Look through the material that follows and show every line with the string "Airflow".

_ _ _ _ _ _ _

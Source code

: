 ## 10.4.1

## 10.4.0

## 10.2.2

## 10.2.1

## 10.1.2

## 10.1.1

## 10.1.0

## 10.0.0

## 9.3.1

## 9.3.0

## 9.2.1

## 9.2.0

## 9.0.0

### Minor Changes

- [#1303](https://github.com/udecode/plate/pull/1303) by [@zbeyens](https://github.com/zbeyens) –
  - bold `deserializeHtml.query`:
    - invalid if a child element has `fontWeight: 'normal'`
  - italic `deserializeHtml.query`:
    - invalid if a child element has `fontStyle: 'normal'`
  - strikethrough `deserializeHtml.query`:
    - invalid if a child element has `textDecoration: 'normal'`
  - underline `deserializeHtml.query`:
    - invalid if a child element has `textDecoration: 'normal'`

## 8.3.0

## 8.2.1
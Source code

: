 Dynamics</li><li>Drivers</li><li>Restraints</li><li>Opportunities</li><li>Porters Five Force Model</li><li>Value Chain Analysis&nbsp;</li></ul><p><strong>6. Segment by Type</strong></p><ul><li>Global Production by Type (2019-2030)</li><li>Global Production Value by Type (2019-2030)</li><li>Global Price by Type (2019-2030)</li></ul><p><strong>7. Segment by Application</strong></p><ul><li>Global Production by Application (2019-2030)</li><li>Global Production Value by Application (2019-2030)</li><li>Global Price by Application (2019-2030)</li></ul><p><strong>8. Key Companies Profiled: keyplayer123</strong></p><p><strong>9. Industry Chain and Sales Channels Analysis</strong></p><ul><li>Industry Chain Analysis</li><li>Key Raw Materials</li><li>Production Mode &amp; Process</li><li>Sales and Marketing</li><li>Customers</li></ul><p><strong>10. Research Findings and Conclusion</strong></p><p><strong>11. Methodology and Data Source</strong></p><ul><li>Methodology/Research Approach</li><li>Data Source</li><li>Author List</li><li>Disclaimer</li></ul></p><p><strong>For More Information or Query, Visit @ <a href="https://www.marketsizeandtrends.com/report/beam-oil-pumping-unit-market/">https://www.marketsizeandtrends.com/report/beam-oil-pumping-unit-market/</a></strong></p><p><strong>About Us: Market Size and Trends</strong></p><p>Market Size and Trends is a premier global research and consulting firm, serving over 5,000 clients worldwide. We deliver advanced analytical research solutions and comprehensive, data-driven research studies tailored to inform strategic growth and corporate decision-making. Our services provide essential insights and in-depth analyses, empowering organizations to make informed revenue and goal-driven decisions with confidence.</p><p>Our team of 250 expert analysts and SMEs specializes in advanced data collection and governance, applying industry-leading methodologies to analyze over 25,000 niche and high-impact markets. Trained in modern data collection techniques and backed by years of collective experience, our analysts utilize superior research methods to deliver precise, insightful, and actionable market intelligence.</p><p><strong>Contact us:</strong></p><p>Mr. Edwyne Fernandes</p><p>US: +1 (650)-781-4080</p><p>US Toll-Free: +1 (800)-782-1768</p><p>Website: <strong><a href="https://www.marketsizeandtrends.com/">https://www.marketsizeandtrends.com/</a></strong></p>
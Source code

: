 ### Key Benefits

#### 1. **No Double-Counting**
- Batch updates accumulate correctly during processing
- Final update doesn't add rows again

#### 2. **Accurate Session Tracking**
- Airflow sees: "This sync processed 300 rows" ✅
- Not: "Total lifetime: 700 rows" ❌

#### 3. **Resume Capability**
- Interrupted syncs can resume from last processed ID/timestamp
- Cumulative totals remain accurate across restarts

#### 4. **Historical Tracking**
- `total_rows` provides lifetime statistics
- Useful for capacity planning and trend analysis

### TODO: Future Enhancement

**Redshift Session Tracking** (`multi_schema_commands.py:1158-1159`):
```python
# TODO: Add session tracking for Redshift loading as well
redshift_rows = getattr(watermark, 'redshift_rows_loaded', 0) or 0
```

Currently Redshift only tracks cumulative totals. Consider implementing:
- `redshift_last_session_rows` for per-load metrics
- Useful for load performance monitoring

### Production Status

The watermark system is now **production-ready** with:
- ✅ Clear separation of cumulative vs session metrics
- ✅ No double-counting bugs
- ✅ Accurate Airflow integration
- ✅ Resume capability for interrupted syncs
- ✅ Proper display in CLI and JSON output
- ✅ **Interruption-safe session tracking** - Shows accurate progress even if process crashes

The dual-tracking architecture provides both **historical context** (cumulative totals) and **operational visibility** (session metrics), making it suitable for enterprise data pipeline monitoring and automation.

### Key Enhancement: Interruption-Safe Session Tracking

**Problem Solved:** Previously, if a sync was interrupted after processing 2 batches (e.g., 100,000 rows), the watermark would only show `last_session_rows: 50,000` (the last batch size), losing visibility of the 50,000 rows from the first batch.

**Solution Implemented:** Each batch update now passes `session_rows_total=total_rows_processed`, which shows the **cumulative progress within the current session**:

_ _ _ _ _ _ _

• TASK RESPONSE:
- Airflow sees: "This sync processed 300 rows" ✅
- ✅ Accurate Airflow integration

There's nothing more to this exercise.